WHAT YOU HAVE TO DO:
The entries follow. Copy every line in which "lbrace" appears.

EXTRACTED MATERIAL:
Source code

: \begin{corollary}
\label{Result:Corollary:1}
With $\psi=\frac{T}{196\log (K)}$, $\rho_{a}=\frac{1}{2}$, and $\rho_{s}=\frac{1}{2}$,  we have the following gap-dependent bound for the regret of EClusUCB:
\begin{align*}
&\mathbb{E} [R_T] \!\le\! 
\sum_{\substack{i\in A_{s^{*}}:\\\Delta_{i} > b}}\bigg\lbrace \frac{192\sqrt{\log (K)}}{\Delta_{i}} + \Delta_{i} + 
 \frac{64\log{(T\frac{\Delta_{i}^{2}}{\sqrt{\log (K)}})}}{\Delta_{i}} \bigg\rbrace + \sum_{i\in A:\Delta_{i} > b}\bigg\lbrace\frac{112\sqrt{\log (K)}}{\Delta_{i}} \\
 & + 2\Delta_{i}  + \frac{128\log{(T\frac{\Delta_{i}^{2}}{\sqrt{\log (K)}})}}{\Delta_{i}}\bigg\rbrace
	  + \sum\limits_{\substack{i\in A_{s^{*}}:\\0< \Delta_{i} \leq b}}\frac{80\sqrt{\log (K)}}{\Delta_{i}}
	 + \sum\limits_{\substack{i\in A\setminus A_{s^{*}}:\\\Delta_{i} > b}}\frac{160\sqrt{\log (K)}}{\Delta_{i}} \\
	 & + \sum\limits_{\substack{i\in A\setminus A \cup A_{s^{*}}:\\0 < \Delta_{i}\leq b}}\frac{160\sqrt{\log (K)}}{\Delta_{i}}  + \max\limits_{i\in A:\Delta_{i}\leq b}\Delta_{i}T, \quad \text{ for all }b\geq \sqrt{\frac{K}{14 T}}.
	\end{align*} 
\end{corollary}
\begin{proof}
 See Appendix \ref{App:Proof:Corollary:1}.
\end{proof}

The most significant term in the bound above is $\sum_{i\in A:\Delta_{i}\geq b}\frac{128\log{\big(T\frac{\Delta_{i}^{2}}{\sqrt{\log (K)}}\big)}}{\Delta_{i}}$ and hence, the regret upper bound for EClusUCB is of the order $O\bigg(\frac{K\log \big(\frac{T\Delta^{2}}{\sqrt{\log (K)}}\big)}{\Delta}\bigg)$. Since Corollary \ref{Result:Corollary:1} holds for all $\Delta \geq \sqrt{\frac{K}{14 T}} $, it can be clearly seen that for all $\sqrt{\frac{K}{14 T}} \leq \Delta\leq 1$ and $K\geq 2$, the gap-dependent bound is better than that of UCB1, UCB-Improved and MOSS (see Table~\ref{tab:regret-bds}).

RESULT OF THE EXERCISE:
\sum_{\substack{i\in A_{s^{*}}:\\\Delta_{i} > b}}\bigg\lbrace \frac{192\sqrt{\log (K)}}{\Delta_{i}} + \Delta_{i} + 
 \frac{64\log{(T\frac{\Delta_{i}^{2}}{\sqrt{\log (K)}})}}{\Delta_{i}} \bigg\rbrace + \sum_{i\in A:\Delta_{i} > b}\bigg\lbrace\frac{112\sqrt{\log (K)}}{\Delta_{i}} \\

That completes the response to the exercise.